This post is part of the Dawn of New Thaumaturgy series.
I recently added a new player to my group. He never played RPGs. He joined my Mageblade group, was amazed that he could do spider-wizardry, and had his pc’s eyes explode because reckless overcasting led to a magic catastrophe. Then he completely wiped a band of thieves with a lucky venom cloud. Good times.
Magic is terrible and powerful and awesome. The player was surprised by the magic possibilities, tempted, hurt, humbled, and then singlehandedly finished the threat to the group. How does this happen? Why? How can it be made better?
I’m writing this thing because a while ago someone asked if it was possible to swap the D&D spell list with a completely different one: I’ve done it several times with several spell lists, and I’d like to share why and how to do it.
I’m not sure this is going to be directly helpful to anyone doing the same, but I guess it can be helpful for other tasks too, like writing one single spell. This is going to be presented as a list of unstructured arguments in several posts, for various reasons. Such as:
- I’m not sure what the shape of the argument is when seen in its entirety yet. My approach is quite holistic and winding. Sorry.
- The concerns span usability, game design, meaningfulness, and world building. These things do not go hand in hand.
- Magic, in game like in real life, is much different for different people. The same goes for religion, and magic and religion are for all intents and purposes, as far as this writing is concerned, two names for the same type of practice. I’ll try to be as encompassing as I can, despite taking sides.
Let’s start with the first question: why do we need new magic, and what’s wrong with the spells in the handbook?
We do not need new magic. And there’s nothing wrong with the spells in the handbook. The game can be perfectly fun without expanding its magic, like it can be fun without expanding the monster list, the race list, the class list, and the magic item list.
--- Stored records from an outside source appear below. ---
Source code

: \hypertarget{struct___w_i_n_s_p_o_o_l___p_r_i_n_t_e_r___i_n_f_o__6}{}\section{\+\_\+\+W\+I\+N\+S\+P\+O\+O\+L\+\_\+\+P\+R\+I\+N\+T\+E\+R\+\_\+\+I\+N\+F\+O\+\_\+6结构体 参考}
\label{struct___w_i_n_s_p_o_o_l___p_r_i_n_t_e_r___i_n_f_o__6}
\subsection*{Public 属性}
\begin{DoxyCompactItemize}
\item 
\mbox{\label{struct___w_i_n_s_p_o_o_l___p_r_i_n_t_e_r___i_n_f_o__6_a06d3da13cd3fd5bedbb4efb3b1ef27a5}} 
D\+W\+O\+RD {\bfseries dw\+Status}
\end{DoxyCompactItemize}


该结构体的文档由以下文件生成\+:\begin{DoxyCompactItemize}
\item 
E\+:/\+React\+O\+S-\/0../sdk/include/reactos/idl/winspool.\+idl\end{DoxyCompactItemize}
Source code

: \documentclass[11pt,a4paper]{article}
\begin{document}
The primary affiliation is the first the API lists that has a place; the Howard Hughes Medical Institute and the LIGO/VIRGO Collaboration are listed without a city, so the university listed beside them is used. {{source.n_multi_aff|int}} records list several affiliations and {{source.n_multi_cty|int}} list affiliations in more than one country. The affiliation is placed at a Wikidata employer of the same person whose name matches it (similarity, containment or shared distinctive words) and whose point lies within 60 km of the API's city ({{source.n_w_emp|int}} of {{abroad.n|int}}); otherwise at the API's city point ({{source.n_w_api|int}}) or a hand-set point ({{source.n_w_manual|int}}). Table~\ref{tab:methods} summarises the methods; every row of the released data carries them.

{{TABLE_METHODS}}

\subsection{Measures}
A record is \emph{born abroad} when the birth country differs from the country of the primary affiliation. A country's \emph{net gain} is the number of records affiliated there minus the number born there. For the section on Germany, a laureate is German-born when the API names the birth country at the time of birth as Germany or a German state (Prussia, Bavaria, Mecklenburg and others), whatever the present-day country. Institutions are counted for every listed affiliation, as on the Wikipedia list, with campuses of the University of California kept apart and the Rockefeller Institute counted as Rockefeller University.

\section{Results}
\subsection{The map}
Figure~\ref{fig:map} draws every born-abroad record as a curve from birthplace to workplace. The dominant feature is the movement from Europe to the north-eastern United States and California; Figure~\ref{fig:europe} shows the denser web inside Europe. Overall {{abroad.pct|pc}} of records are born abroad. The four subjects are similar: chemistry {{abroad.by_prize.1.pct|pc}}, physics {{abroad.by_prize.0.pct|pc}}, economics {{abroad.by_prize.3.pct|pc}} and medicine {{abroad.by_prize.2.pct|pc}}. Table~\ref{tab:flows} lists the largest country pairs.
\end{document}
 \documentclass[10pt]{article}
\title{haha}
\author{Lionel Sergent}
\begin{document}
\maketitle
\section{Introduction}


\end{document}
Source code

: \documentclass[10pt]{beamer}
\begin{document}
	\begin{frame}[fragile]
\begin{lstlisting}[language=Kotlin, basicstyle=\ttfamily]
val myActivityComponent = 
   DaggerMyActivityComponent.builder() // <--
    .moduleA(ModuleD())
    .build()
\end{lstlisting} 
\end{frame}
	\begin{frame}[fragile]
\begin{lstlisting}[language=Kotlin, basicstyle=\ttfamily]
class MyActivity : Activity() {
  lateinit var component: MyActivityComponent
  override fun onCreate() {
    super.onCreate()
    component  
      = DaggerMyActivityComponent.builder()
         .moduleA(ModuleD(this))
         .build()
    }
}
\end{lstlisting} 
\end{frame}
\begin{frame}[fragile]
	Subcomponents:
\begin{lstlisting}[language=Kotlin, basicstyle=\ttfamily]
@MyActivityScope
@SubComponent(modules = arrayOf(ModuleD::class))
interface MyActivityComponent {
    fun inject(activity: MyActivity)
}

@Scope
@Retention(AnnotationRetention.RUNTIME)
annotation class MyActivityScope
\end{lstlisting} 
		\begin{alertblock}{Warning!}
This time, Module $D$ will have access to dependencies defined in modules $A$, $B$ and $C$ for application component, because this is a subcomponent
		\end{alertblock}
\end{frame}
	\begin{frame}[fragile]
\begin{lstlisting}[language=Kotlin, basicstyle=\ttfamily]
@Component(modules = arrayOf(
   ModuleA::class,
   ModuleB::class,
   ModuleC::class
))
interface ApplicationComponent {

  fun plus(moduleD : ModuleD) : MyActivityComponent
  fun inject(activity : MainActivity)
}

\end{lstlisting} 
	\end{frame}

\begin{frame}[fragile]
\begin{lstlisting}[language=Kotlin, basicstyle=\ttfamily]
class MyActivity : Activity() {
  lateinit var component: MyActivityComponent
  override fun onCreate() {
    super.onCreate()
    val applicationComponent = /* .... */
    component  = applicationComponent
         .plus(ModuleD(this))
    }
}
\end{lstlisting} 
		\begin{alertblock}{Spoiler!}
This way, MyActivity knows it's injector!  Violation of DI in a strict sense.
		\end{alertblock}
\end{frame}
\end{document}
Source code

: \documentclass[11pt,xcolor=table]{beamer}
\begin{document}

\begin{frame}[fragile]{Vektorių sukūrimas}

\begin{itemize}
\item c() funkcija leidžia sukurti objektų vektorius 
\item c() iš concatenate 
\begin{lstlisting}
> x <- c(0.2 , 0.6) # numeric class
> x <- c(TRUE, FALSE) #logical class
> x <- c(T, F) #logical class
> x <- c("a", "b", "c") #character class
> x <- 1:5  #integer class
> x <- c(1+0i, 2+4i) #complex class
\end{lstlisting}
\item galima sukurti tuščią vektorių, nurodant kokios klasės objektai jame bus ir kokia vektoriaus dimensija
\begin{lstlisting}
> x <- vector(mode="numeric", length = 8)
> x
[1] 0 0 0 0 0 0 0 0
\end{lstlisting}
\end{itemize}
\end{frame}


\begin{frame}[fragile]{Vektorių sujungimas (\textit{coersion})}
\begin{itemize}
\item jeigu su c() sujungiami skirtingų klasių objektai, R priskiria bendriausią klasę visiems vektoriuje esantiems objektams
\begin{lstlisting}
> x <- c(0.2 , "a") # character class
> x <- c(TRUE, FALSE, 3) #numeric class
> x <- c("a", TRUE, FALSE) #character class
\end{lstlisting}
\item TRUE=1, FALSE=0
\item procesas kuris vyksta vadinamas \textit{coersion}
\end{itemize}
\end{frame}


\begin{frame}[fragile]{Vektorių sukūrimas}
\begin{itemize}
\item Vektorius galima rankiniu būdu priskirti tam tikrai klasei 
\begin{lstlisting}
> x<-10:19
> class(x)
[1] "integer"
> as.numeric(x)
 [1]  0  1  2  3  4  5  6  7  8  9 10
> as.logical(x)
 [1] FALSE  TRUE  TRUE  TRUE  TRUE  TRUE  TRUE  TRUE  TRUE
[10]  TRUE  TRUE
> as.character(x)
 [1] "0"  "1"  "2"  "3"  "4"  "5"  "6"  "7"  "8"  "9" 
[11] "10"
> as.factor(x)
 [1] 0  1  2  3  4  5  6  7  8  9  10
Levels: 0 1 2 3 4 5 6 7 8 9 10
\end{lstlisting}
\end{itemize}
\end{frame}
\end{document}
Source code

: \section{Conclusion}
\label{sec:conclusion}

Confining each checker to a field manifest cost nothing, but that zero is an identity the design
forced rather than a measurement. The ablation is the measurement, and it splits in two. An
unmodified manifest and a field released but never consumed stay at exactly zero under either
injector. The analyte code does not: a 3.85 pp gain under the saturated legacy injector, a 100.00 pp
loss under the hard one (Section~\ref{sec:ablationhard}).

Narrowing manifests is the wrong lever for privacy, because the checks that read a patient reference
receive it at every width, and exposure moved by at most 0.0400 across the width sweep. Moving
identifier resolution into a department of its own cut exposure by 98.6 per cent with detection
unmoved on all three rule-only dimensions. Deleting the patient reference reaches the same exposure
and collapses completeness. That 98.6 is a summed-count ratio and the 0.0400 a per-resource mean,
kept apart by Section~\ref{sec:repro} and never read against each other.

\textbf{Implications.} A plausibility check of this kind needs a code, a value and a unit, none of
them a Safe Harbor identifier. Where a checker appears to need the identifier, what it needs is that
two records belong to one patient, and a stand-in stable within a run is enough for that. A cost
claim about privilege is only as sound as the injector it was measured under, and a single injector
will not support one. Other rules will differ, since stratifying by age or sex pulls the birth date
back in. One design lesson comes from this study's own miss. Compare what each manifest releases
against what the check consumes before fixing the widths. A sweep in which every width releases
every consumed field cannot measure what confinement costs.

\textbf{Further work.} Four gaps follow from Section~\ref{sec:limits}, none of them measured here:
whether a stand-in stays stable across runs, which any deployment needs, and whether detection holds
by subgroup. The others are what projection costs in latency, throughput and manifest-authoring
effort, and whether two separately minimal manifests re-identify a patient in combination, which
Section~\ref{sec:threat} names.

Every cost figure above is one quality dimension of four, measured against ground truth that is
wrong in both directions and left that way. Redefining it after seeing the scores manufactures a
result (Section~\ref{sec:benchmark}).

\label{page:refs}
These are the discrete elements that we can scatter in our fantastic worlds, very unique like snowflakes.
Also, very similar like snowflakes. Snowflakes are similar because ice crystals form with specific angles, and similarly D&D campaign are similar because character growth has specific rules. Obtaining experience and treasure make characters stronger, because they grow in skill and in means, with a matching increased impact on the game world. If we use the same mundane and magic item tables, chances are there will be similarities.
Access to more magic is key part of both those new skills and new means. The game setting of Dungeons & Dragons becomes more and more supernatural as the game progresses, the players exploring more and more of the mythical underworld (or whatever it is that PCs physically and metaphorically go through in your campaign).
Let’s start from the Fighter, by having a quick detour in the LBB. Fighters are strong and resistant and overcome mundane opponents in mundane means. As they grow in skill, they become more resistant and more lethal. However, as lethal as they can be, they still are mundane and can’t harm enchanted beings.
Enemies that can’t be harmed are awesome. As in, literally, terror inducing. Because we mundanes have no way of defending ourselves from them.
For those, fighters need a magic weapon.
Crucially, magic weapons, and especially magic swords, are the most common permanent magic item in the LBB. Magic swords can only be used by fighters, and magic swords are pretty much the best magic weapon in the game: beyond giving the capacity to hit magic beings, they often give extra powers, like detection of invisible or magic, or even more, which are incredibly useful and not easy to come by (at least they require casters to spend precious spell slots).
Magic swords also have the habit of having intelligence and big personalities and taking sides in the Eternal Struggle between Law and Chaos. They can also possess their fighter, and shift from being an empowering tool for the fighter into a master for the fighter, their body and limbs mere tool for the Sword.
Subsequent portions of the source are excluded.